What follows is a set of records; repeat them exactly, without the pictures.

+ + + + + + +

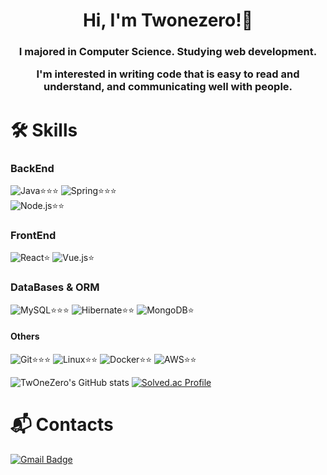 <h1 align="center">Hi, I'm Twonezero!👋</h1>
<h3 align="center">I majored in Computer Science. Studying web development.

I'm interested in writing code that is easy to read and understand, and communicating well with people.

</h3>

# 🛠 Skills
### BackEnd
![Java](https://img.shields.io/badge/Java-007396.svg?&style=for-the-badge&logo=Java&logoColor=white)⭐⭐⭐
![Spring](https://img.shields.io/badge/Spring-6DB33F.svg?&style=for-the-badge&logo=Spring&logoColor=white)⭐⭐⭐
<br/>
![Node.js](https://img.shields.io/badge/Node.js-339933.svg?&style=for-the-badge&logo=Node.js&logoColor=white)⭐⭐


### FrontEnd
![React](https://img.shields.io/badge/React-61DAFB.svg?&style=for-the-badge&logo=React&logoColor=white)⭐
![Vue.js](https://img.shields.io/badge/vuejs-%2335495e.svg?style=for-the-badge&logo=vuedotjs&logoColor=%234FC08D)⭐

### DataBases & ORM
![MySQL](https://img.shields.io/badge/MySQL-4479A1.svg?&style=for-the-badge&logo=MySQL&logoColor=white)⭐⭐⭐
![Hibernate](https://img.shields.io/badge/Hibernate-59666C?style=for-the-badge&logo=Hibernate&logoColor=white)⭐⭐
![MongoDB](https://img.shields.io/badge/MongoDB-47A248.svg?&style=for-the-badge&logo=MongoDB&logoColor=white)⭐


#### Others
![Git](https://img.shields.io/badge/Git-F05032.svg?&style=for-the-badge&logo=Git&logoColor=white)⭐⭐⭐
![Linux](https://img.shields.io/badge/Linux-FCC624.svg?&style=for-the-badge&logo=Linux&logoColor=white)⭐⭐
![Docker](https://img.shields.io/badge/docker-%230db7ed.svg?style=for-the-badge&logo=docker&logoColor=white)⭐⭐
![AWS](https://img.shields.io/badge/AWS-%23FF9900.svg?style=for-the-badge&logo=amazon-aws&logoColor=white)⭐⭐


![TwOneZero's GitHub stats](https://github-readme-stats.vercel.app/api?username=twonezero&show_icons=true&theme=radical)
[![Solved.ac Profile](http://mazassumnida.wtf/api/v2/generate_badge?boj=wonyoung98)](https://solved.ac/wonyoung98/)
 
# :mailbox_with_mail: Contacts
[![Gmail Badge](https://img.shields.io/badge/Gmail-d14836?style=flat-square&logo=Gmail&logoColor=white&link=mailto:adnjsdudtm@gmail.com)](mailto:adnjsdudtm@gmail.com)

+ + + + + + +

Expected answer =
 <h1 align="center">Hi, I'm Twonezero!👋</h1>
<h3 align="center">I majored in Computer Science. Studying web development.

I'm interested in writing code that is easy to read and understand, and communicating well with people.

</h3>

# 🛠 Skills
### BackEnd
![Java](https://img.shields.io/badge/Java-007396.svg?&style=for-the-badge&logo=Java&logoColor=white)⭐⭐⭐
![Spring](https://img.shields.io/badge/Spring-6DB33F.svg?&style=for-the-badge&logo=Spring&logoColor=white)⭐⭐⭐
<br/>
![Node.js](https://img.shields.io/badge/Node.js-339933.svg?&style=for-the-badge&logo=Node.js&logoColor=white)⭐⭐


### FrontEnd
![React](https://img.shields.io/badge/React-61DAFB.svg?&style=for-the-badge&logo=React&logoColor=white)⭐
![Vue.js](https://img.shields.io/badge/vuejs-%2335495e.svg?style=for-the-badge&logo=vuedotjs&logoColor=%234FC08D)⭐

### DataBases & ORM
![MySQL](https://img.shields.io/badge/MySQL-4479A1.svg?&style=for-the-badge&logo=MySQL&logoColor=white)⭐⭐⭐
![Hibernate](https://img.shields.io/badge/Hibernate-59666C?style=for-the-badge&logo=Hibernate&logoColor=white)⭐⭐
![MongoDB](https://img.shields.io/badge/MongoDB-47A248.svg?&style=for-the-badge&logo=MongoDB&logoColor=white)⭐


#### Others
![Git](https://img.shields.io/badge/Git-F05032.svg?&style=for-the-badge&logo=Git&logoColor=white)⭐⭐⭐
![Linux](https://img.shields.io/badge/Linux-FCC624.svg?&style=for-the-badge&logo=Linux&logoColor=white)⭐⭐
![Docker](https://img.shields.io/badge/docker-%230db7ed.svg?style=for-the-badge&logo=docker&logoColor=white)⭐⭐
![AWS](https://img.shields.io/badge/AWS-%23FF9900.svg?style=for-the-badge&logo=amazon-aws&logoColor=white)⭐⭐


![TwOneZero's GitHub stats](https://github-readme-stats.vercel.app/api?username=twonezero&show_icons=true&theme=radical)
[![Solved.ac Profile](http://mazassumnida.wtf/api/v2/generate_badge?boj=wonyoung98)](https://solved.ac/wonyoung98/)
 
# :mailbox_with_mail: Contacts
[![Gmail Badge](https://img.shields.io/badge/Gmail-d14836?style=flat-square&logo=Gmail&logoColor=white&link=mailto:adnjsdudtm@gmail.com)](mailto:adnjsdudtm@gmail.com)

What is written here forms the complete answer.